Getting Started with Hadoop
We’ll assume your HDFS + Yarn + MapReduce setup is complete.
Remember: you need to start the ResourceManager from the node itself. So ssh
there before running start-yarn.sh
.
Copying Data In
You can view the dataset in /bigdata/mmalensek/twitter/
. HDFS will let you store directories, so you could do something like:
hdfs dfs -put /bigdata/mmalensek/data /
To copy it into your HDFS root (/
).
If you want to inspect the dataset up close, copy a few of the files to your computer. I would also highly recommend running local MapReduce jobs to test your code; waiting for a distributed job to run and then just crash with a NullPointerException or something along those lines will be very frustrating.
Getting Familiar with the Data
Assuming you have a few of the data files on your own computer, you can do some basic analysis with tools like grep:
grep '"subreddit":"politics"' RC_2016_01 | grep trump
This isn’t perfect, but serves as a way to do initial analysis quickly.
You could also open them with a JSON viewer, but remember that the file is very large and will probably take a long time to load. If you open the file in vim
, you can press Ctrl+C to see the first lines of the file right away.
Running Your Job
You can run the WordCount example on the test files. A couple tips here:
- The files don’t have to be extracted before being used as inputs. Hadoop takes care of decompressing them automatically.
- You can specify a whole directory of files, or a single file. Either way, the relevant input chunks will be processed by your job.
To run the job:
yarn jar ./target/P2-1.0.jar edu.usfca.cs.mr.wordcount.WordCountJob /data/2012/RC_2012_04 /outputs/01
Note: The paths you are specifying are located within HDFS by default (since we are operating in clustered mode). If you set up a local install of Hadoop on your own system, you can specify local paths instead.

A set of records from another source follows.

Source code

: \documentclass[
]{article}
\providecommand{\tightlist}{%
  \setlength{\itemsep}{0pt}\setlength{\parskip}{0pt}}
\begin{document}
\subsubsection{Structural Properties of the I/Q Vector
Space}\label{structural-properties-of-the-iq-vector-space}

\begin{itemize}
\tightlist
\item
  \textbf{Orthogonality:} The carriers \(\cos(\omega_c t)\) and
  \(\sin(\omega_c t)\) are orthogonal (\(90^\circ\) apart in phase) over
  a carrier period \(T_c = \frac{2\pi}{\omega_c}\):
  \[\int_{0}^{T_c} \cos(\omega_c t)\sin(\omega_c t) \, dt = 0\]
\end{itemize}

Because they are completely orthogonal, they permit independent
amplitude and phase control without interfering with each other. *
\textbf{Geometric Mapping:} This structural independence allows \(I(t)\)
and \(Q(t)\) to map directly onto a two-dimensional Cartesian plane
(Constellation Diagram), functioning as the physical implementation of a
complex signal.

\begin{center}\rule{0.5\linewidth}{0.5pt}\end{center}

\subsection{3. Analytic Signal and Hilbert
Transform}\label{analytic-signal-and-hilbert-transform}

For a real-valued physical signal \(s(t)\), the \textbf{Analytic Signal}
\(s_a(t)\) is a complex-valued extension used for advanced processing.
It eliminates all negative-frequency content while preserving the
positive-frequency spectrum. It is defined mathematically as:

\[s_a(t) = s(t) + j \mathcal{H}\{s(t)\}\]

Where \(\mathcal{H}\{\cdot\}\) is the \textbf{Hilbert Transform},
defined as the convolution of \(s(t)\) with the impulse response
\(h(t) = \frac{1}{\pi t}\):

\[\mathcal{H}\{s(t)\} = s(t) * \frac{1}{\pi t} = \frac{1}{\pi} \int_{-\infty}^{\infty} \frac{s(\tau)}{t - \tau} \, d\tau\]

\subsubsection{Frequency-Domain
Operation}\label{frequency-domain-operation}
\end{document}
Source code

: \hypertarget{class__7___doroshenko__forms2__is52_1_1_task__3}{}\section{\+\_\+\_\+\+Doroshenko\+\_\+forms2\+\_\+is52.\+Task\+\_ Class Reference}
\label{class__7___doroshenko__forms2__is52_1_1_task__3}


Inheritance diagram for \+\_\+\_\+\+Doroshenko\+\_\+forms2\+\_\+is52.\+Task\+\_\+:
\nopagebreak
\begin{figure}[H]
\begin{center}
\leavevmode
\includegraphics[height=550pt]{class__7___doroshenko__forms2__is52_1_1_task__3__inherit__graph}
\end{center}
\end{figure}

The job will run for a while and report progress. Use yarn top
to get a general overview of what’s going on.
When the job is over, you can view its files with (assuming the paths above):
hdfs dfs -ls /outputs/01
Depending on the job, you’ll see a number of output files there. In the following job, I had 12 reducers:
-rw-r--r-- 1 mmalensek supergroup 0 2018-10-24 23:28 /outputs/01/_SUCCESS
-rw-r--r-- 1 mmalensek supergroup 22 2018-10-24 23:28 /outputs/01/part-r-00000
-rw-r--r-- 1 mmalensek supergroup 22 2018-10-24 23:28 /outputs/01/part-r-00001
-rw-r--r-- 1 mmalensek supergroup 22 2018-10-24 23:28 /outputs/01/part-r-00002
-rw-r--r-- 1 mmalensek supergroup 22 2018-10-24 23:28 /outputs/01/part-r-00003
-rw-r--r-- 1 mmalensek supergroup 22 2018-10-24 23:28 /outputs/01/part-r-00004
-rw-r--r-- 1 mmalensek supergroup 22 2018-10-24 23:28 /outputs/01/part-r-00005
-rw-r--r-- 1 mmalensek supergroup 23 2018-10-24 23:28 /outputs/01/part-r-00006
-rw-r--r-- 1 mmalensek supergroup 23 2018-10-24 23:28 /outputs/01/part-r-00007
-rw-r--r-- 1 mmalensek supergroup 22 2018-10-24 23:28 /outputs/01/part-r-00008
-rw-r--r-- 1 mmalensek supergroup 22 2018-10-24 23:28 /outputs/01/part-r-00009
-rw-r--r-- 1 mmalensek supergroup 22 2018-10-24 23:28 /outputs/01/part-r-00010
-rw-r--r-- 1 mmalensek supergroup 22 2018-10-24 23:28 /outputs/01/part-r-00011
To view one of the output files, use hdfs dfs -cat /outputs/01/<file>
. The contents will be written to your terminal!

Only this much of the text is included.